::: RECORDS SHOWN :::

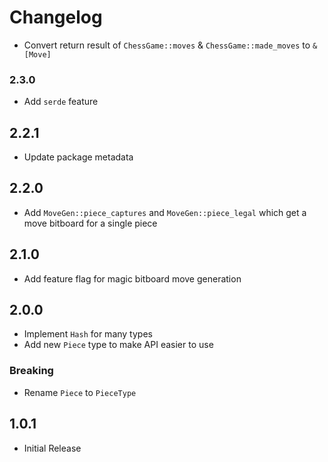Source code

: # Changelog

- Convert return result of `ChessGame::moves` & `ChessGame::made_moves` to `&[Move]`

### 2.3.0
- Add `serde` feature 

## 2.2.1
- Update package metadata

## 2.2.0
- Add `MoveGen::piece_captures` and `MoveGen::piece_legal` which get a move bitboard for a single piece

## 2.1.0
- Add feature flag for magic bitboard move generation

## 2.0.0
- Implement `Hash` for many types
- Add new `Piece` type to make API easier to use

### Breaking
- Rename `Piece` to `PieceType`

## 1.0.1
- Initial Release
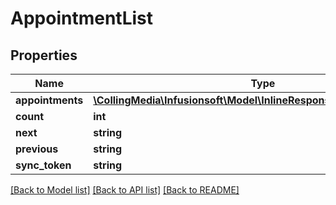 # AppointmentList

## Properties
Name | Type | Description | Notes
------------ | ------------- | ------------- | -------------
**appointments** | [**\CollingMedia\Infusionsoft\Model\InlineResponse200Appointments[]**](InlineResponse200Appointments.md) |  | [optional] 
**count** | **int** |  | [optional] 
**next** | **string** |  | [optional] 
**previous** | **string** |  | [optional] 
**sync_token** | **string** |  | [optional] 

[[Back to Model list]](../README.md#documentation-for-models) [[Back to API list]](../README.md#documentation-for-api-endpoints) [[Back to README]](../README.md)


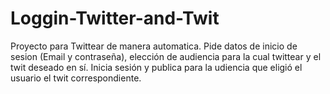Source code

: # Loggin-Twitter-and-Twit
Proyecto para Twittear de manera automatica.
Pide datos de inicio de sesion (Email y contraseña), elección de audiencia para la cual twittear y el twit deseado en sí.
Inicia sesión y publica para la udiencia que eligió el usuario el twit correspondiente.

:::

» **EXERCISE**:
Every line of the records must come back unchanged, except that pictures are dropped.

» **EXPECTED ANSWER**:
Source code

: # Changelog

- Convert return result of `ChessGame::moves` & `ChessGame::made_moves` to `&[Move]`

### 2.3.0
- Add `serde` feature 

## 2.2.1
- Update package metadata

## 2.2.0
- Add `MoveGen::piece_captures` and `MoveGen::piece_legal` which get a move bitboard for a single piece

## 2.1.0
- Add feature flag for magic bitboard move generation

## 2.0.0
- Implement `Hash` for many types
- Add new `Piece` type to make API easier to use

### Breaking
- Rename `Piece` to `PieceType`

## 1.0.1
- Initial Release
 # AppointmentList

## Properties
Name | Type | Description | Notes
------------ | ------------- | ------------- | -------------
**appointments** | [**\CollingMedia\Infusionsoft\Model\InlineResponse200Appointments[]**](InlineResponse200Appointments.md) |  | [optional] 
**count** | **int** |  | [optional] 
**next** | **string** |  | [optional] 
**previous** | **string** |  | [optional] 
**sync_token** | **string** |  | [optional] 

[[Back to Model list]](../README.md#documentation-for-models) [[Back to API list]](../README.md#documentation-for-api-endpoints) [[Back to README]](../README.md)


Source code

: # Loggin-Twitter-and-Twit
Proyecto para Twittear de manera automatica.
Pide datos de inicio de sesion (Email y contraseña), elección de audiencia para la cual twittear y el twit deseado en sí.
Inicia sesión y publica para la udiencia que eligió el usuario el twit correspondiente.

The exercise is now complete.